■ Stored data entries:
------------------------------

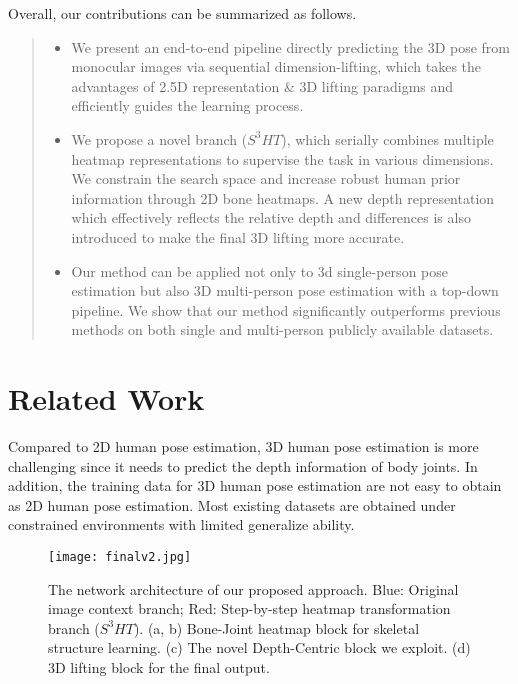 \documentclass[letterpaper]{article} \usepackage{aaai21}  \usepackage{times}  \usepackage{helvet} \usepackage{courier}  \usepackage[hyphens]{url}  \usepackage{graphicx} \urlstyle{rm} \def\UrlFont{\rm}  \usepackage{natbib}  \usepackage{caption} \frenchspacing  \setlength{\pdfpagewidth}{8.5in}  \setlength{\pdfpageheight}{11in}
\begin{document}
Overall, our contributions can be summarized as follows.

\begin{quote}
\begin{itemize}
\item We present an end-to-end pipeline directly predicting the 3D pose from monocular images via sequential dimension-lifting, which takes the advantages of 2.5D representation \& 3D lifting paradigms and efficiently guides the learning process. 

\item We propose a novel branch ($S^3HT$), which serially combines multiple heatmap representations to supervise the task in various dimensions. We constrain the search space and increase robust human prior information through 2D bone heatmaps. A new depth representation which effectively reflects the relative depth and differences is also introduced to make the final 3D lifting more accurate.

\item Our method can be applied not only to 3d single-person pose estimation but also 3D multi-person pose estimation with a top-down pipeline. We show that our method significantly outperforms previous methods on both single and multi-person publicly available datasets. 

\end{itemize}
\end{quote}

\section{Related Work}

Compared to 2D human pose estimation, 3D human pose estimation is more challenging since it needs to predict the depth information of body joints. In addition, the training data for 3D human pose estimation are not easy to obtain as 2D human pose estimation. Most existing datasets are obtained under constrained environments with limited generalize ability. 

\begin{figure*}[htbp]
\centering
\texttt{[image: finalv2.jpg]}
\caption{The network architecture of our proposed approach. Blue: Original image context branch; Red: Step-by-step heatmap transformation branch ($S^3HT$). (a, b) Bone-Joint heatmap block for skeletal structure learning. (c) The novel Depth-Centric block we exploit. (d) 3D lifting block for the final output.}
\label{fig2}
\end{figure*}
\end{document}
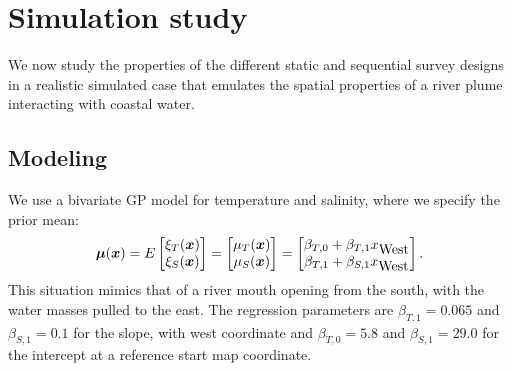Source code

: \documentclass[aoas]{imsart}
\begin{document}
\section{Simulation study}
\label{sec:simulations}

We now study the properties of
the different static and sequential survey designs in a realistic
simulated case that emulates the spatial properties of a river plume interacting with coastal water.

\subsection{Modeling}

We use a bivariate GP model for temperature and salinity, where we
specify the prior mean:
\begin{equation}\label{m}
    \bmu(\bx)=E 
    \begin{bmatrix}
    \xi_T(\bx) \\
    \xi_S(\bx) 
    \end{bmatrix}=\begin{bmatrix} \mu_{T}(\bx)\\
\mu_{S}(\bx)
\end{bmatrix} 
= \begin{bmatrix} \beta_{T,0} + \beta_{T,1} x_{\mbox{West}} \\
\beta_{T,1} + \beta_{S,1} x_{\mbox{West}}
\end{bmatrix}.
\end{equation}
This situation
mimics that of a river mouth opening from the south, with the water
masses pulled to the east. The regression parameters are  $\beta_{T,1}=0.065$ and
$\beta_{S,1}=0.1$ for the slope, with west coordinate and $\beta_{T,0}=5.8$
and $\beta_{S,1}=29.0$ for the intercept at a reference start map coordinate.

\end{document}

------------------------------

■ Action item: Wherever the string "river" appears in a line of the records above, copy that line.

■ Your solution:
simulated case that emulates the spatial properties of a river plume interacting with coastal water.
mimics that of a river mouth opening from the south, with the water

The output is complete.